- _Problem description_
All entries below must be retyped exactly, though pictures are to be skipped.

- _The data_

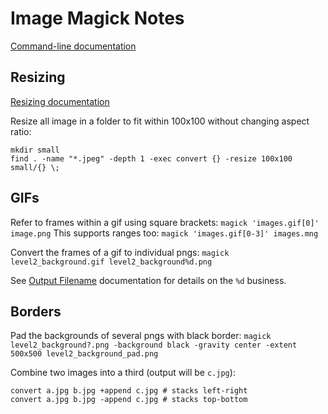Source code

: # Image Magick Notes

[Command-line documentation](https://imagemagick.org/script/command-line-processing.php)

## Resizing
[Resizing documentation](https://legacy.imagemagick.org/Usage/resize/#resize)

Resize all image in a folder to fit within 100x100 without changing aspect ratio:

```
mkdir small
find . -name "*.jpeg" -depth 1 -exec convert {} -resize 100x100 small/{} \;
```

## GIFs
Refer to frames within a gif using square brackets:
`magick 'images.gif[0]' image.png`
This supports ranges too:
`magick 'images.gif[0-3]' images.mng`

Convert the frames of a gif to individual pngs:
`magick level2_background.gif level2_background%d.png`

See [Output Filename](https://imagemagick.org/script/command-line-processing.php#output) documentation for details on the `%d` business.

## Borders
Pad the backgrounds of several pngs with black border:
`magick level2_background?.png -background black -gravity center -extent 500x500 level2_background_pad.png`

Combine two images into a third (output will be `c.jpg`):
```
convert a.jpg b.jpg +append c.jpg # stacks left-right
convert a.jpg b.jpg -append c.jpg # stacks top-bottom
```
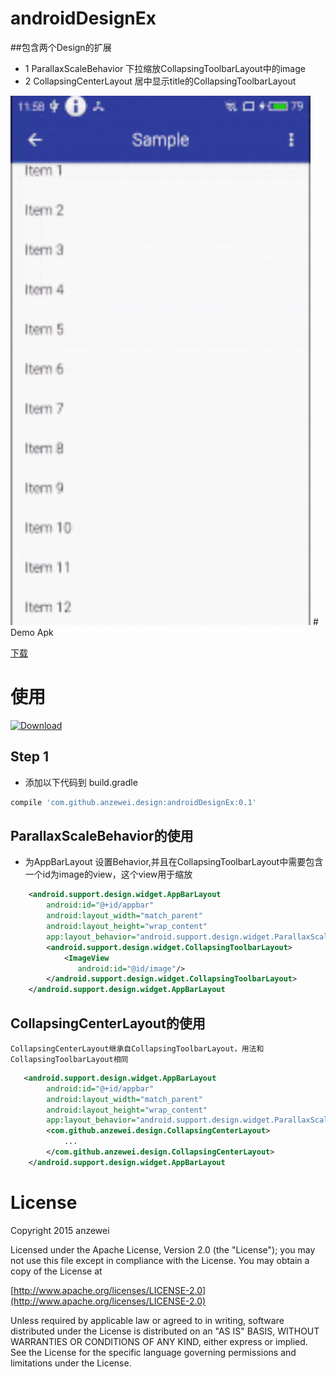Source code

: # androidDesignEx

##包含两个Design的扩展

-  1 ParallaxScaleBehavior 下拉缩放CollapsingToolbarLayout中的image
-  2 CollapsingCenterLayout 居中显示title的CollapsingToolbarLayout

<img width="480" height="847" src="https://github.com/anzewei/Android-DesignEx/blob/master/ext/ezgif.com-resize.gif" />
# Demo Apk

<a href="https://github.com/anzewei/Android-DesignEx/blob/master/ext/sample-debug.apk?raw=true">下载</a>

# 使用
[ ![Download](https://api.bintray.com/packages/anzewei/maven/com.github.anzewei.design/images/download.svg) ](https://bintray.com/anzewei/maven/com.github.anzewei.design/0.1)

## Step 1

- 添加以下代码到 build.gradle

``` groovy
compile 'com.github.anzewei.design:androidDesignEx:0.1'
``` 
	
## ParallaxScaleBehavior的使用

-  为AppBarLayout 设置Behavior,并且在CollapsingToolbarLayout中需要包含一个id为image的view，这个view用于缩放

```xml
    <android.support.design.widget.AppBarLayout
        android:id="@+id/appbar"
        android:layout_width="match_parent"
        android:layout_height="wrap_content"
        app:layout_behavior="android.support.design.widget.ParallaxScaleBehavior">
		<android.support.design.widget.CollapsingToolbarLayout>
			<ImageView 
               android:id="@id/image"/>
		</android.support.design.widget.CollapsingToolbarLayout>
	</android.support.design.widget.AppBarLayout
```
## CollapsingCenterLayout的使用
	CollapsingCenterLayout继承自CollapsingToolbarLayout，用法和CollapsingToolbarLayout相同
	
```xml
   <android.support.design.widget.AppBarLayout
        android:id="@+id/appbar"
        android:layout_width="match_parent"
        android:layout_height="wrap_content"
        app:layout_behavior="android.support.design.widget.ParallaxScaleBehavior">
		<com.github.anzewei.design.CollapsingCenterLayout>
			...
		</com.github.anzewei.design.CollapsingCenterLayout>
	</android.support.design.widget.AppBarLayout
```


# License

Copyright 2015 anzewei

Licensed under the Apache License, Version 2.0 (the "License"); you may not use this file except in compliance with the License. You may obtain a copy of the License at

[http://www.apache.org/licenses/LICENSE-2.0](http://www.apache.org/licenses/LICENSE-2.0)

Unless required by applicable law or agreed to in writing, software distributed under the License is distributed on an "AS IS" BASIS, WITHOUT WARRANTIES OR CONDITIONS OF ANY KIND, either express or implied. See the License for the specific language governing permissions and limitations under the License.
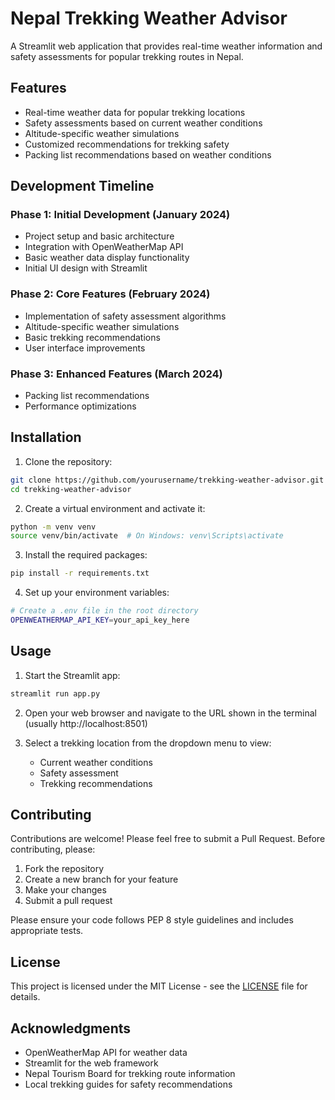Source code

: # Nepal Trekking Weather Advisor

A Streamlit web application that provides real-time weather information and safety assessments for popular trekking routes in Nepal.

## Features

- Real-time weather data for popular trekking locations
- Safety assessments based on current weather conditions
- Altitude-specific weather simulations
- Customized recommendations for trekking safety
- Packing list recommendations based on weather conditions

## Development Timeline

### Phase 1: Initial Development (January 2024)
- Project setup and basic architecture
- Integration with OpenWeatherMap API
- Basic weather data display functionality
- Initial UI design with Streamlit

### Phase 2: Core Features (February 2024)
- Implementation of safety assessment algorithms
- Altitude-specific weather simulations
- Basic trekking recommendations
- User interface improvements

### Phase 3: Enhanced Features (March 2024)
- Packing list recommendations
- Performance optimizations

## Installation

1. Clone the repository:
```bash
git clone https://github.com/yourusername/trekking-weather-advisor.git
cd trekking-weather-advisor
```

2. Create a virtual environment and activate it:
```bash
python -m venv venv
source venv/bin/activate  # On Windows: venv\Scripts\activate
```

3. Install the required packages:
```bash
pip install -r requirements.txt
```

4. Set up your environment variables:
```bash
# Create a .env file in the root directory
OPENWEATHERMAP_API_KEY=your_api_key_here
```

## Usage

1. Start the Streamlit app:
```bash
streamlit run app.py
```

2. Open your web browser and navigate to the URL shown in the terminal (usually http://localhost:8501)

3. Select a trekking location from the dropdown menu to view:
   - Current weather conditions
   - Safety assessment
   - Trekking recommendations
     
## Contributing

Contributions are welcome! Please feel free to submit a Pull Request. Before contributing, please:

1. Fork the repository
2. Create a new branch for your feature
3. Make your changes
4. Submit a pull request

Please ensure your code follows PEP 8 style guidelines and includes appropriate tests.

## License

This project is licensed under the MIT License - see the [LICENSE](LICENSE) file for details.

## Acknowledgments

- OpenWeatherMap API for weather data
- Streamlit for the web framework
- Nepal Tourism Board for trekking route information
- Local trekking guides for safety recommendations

- _Solution to this exercise_
Source code

: # Image Magick Notes

[Command-line documentation](https://imagemagick.org/script/command-line-processing.php)

## Resizing
[Resizing documentation](https://legacy.imagemagick.org/Usage/resize/#resize)

Resize all image in a folder to fit within 100x100 without changing aspect ratio:

```
mkdir small
find . -name "*.jpeg" -depth 1 -exec convert {} -resize 100x100 small/{} \;
```

## GIFs
Refer to frames within a gif using square brackets:
`magick 'images.gif[0]' image.png`
This supports ranges too:
`magick 'images.gif[0-3]' images.mng`

Convert the frames of a gif to individual pngs:
`magick level2_background.gif level2_background%d.png`

See [Output Filename](https://imagemagick.org/script/command-line-processing.php#output) documentation for details on the `%d` business.

## Borders
Pad the backgrounds of several pngs with black border:
`magick level2_background?.png -background black -gravity center -extent 500x500 level2_background_pad.png`

Combine two images into a third (output will be `c.jpg`):
```
convert a.jpg b.jpg +append c.jpg # stacks left-right
convert a.jpg b.jpg -append c.jpg # stacks top-bottom
```
Source code

: # androidDesignEx

##包含两个Design的扩展

-  1 ParallaxScaleBehavior 下拉缩放CollapsingToolbarLayout中的image
-  2 CollapsingCenterLayout 居中显示title的CollapsingToolbarLayout

<img width="480" height="847" src="https://github.com/anzewei/Android-DesignEx/blob/master/ext/ezgif.com-resize.gif" />
# Demo Apk

<a href="https://github.com/anzewei/Android-DesignEx/blob/master/ext/sample-debug.apk?raw=true">下载</a>

# 使用
[ ![Download](https://api.bintray.com/packages/anzewei/maven/com.github.anzewei.design/images/download.svg) ](https://bintray.com/anzewei/maven/com.github.anzewei.design/0.1)

## Step 1

- 添加以下代码到 build.gradle

``` groovy
compile 'com.github.anzewei.design:androidDesignEx:0.1'
``` 
	
## ParallaxScaleBehavior的使用

-  为AppBarLayout 设置Behavior,并且在CollapsingToolbarLayout中需要包含一个id为image的view，这个view用于缩放

```xml
    <android.support.design.widget.AppBarLayout
        android:id="@+id/appbar"
        android:layout_width="match_parent"
        android:layout_height="wrap_content"
        app:layout_behavior="android.support.design.widget.ParallaxScaleBehavior">
		<android.support.design.widget.CollapsingToolbarLayout>
			<ImageView 
               android:id="@id/image"/>
		</android.support.design.widget.CollapsingToolbarLayout>
	</android.support.design.widget.AppBarLayout
```
## CollapsingCenterLayout的使用
	CollapsingCenterLayout继承自CollapsingToolbarLayout，用法和CollapsingToolbarLayout相同
	
```xml
   <android.support.design.widget.AppBarLayout
        android:id="@+id/appbar"
        android:layout_width="match_parent"
        android:layout_height="wrap_content"
        app:layout_behavior="android.support.design.widget.ParallaxScaleBehavior">
		<com.github.anzewei.design.CollapsingCenterLayout>
			...
		</com.github.anzewei.design.CollapsingCenterLayout>
	</android.support.design.widget.AppBarLayout
```


# License

Copyright 2015 anzewei

Licensed under the Apache License, Version 2.0 (the "License"); you may not use this file except in compliance with the License. You may obtain a copy of the License at

[http://www.apache.org/licenses/LICENSE-2.0](http://www.apache.org/licenses/LICENSE-2.0)

Unless required by applicable law or agreed to in writing, software distributed under the License is distributed on an "AS IS" BASIS, WITHOUT WARRANTIES OR CONDITIONS OF ANY KIND, either express or implied. See the License for the specific language governing permissions and limitations under the License.
Source code

: # Nepal Trekking Weather Advisor

A Streamlit web application that provides real-time weather information and safety assessments for popular trekking routes in Nepal.

## Features

- Real-time weather data for popular trekking locations
- Safety assessments based on current weather conditions
- Altitude-specific weather simulations
- Customized recommendations for trekking safety
- Packing list recommendations based on weather conditions

## Development Timeline

### Phase 1: Initial Development (January 2024)
- Project setup and basic architecture
- Integration with OpenWeatherMap API
- Basic weather data display functionality
- Initial UI design with Streamlit

### Phase 2: Core Features (February 2024)
- Implementation of safety assessment algorithms
- Altitude-specific weather simulations
- Basic trekking recommendations
- User interface improvements

### Phase 3: Enhanced Features (March 2024)
- Packing list recommendations
- Performance optimizations

## Installation

1. Clone the repository:
```bash
git clone https://github.com/yourusername/trekking-weather-advisor.git
cd trekking-weather-advisor
```

2. Create a virtual environment and activate it:
```bash
python -m venv venv
source venv/bin/activate  # On Windows: venv\Scripts\activate
```

3. Install the required packages:
```bash
pip install -r requirements.txt
```

4. Set up your environment variables:
```bash
# Create a .env file in the root directory
OPENWEATHERMAP_API_KEY=your_api_key_here
```

## Usage

1. Start the Streamlit app:
```bash
streamlit run app.py
```

2. Open your web browser and navigate to the URL shown in the terminal (usually http://localhost:8501)

3. Select a trekking location from the dropdown menu to view:
   - Current weather conditions
   - Safety assessment
   - Trekking recommendations
     
## Contributing

Contributions are welcome! Please feel free to submit a Pull Request. Before contributing, please:

1. Fork the repository
2. Create a new branch for your feature
3. Make your changes
4. Submit a pull request

Please ensure your code follows PEP 8 style guidelines and includes appropriate tests.

## License

This project is licensed under the MIT License - see the [LICENSE](LICENSE) file for details.

## Acknowledgments

- OpenWeatherMap API for weather data
- Streamlit for the web framework
- Nepal Tourism Board for trekking route information
- Local trekking guides for safety recommendations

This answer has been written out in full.